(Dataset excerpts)
──────────────────────────────

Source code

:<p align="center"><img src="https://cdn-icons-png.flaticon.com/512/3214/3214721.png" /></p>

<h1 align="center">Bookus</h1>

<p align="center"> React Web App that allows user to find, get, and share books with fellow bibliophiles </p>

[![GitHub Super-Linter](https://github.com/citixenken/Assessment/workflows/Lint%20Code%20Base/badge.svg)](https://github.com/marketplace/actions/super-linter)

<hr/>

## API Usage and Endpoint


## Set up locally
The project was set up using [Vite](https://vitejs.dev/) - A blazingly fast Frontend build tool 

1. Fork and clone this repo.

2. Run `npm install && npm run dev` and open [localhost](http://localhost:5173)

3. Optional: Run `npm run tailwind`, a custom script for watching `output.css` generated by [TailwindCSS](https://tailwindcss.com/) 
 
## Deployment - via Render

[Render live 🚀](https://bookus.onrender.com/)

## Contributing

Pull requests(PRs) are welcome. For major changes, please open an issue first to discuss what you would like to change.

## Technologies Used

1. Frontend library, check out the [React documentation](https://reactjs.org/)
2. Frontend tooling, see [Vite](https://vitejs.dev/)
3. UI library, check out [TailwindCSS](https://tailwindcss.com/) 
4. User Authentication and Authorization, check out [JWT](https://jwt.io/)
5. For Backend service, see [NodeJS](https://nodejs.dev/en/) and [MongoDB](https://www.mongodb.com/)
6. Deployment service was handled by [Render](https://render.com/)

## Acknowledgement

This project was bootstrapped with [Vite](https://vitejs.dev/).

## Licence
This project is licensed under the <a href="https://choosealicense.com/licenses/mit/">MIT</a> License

──────────────────────────────

BRIEF —
Write every entry out again. Leave each one exactly as it is.

REPLY —
Source code

:<p align="center"><img src="https://cdn-icons-png.flaticon.com/512/3214/3214721.png" /></p>

<h1 align="center">Bookus</h1>

<p align="center"> React Web App that allows user to find, get, and share books with fellow bibliophiles </p>

[![GitHub Super-Linter](https://github.com/citixenken/Assessment/workflows/Lint%20Code%20Base/badge.svg)](https://github.com/marketplace/actions/super-linter)

<hr/>

## API Usage and Endpoint


## Set up locally
The project was set up using [Vite](https://vitejs.dev/) - A blazingly fast Frontend build tool 

1. Fork and clone this repo.

2. Run `npm install && npm run dev` and open [localhost](http://localhost:5173)

3. Optional: Run `npm run tailwind`, a custom script for watching `output.css` generated by [TailwindCSS](https://tailwindcss.com/) 
 
## Deployment - via Render

[Render live 🚀](https://bookus.onrender.com/)

## Contributing

Pull requests(PRs) are welcome. For major changes, please open an issue first to discuss what you would like to change.

## Technologies Used

1. Frontend library, check out the [React documentation](https://reactjs.org/)
2. Frontend tooling, see [Vite](https://vitejs.dev/)
3. UI library, check out [TailwindCSS](https://tailwindcss.com/) 
4. User Authentication and Authorization, check out [JWT](https://jwt.io/)
5. For Backend service, see [NodeJS](https://nodejs.dev/en/) and [MongoDB](https://www.mongodb.com/)
6. Deployment service was handled by [Render](https://render.com/)

## Acknowledgement

This project was bootstrapped with [Vite](https://vitejs.dev/).

## Licence
This project is licensed under the <a href="https://choosealicense.com/licenses/mit/">MIT</a> License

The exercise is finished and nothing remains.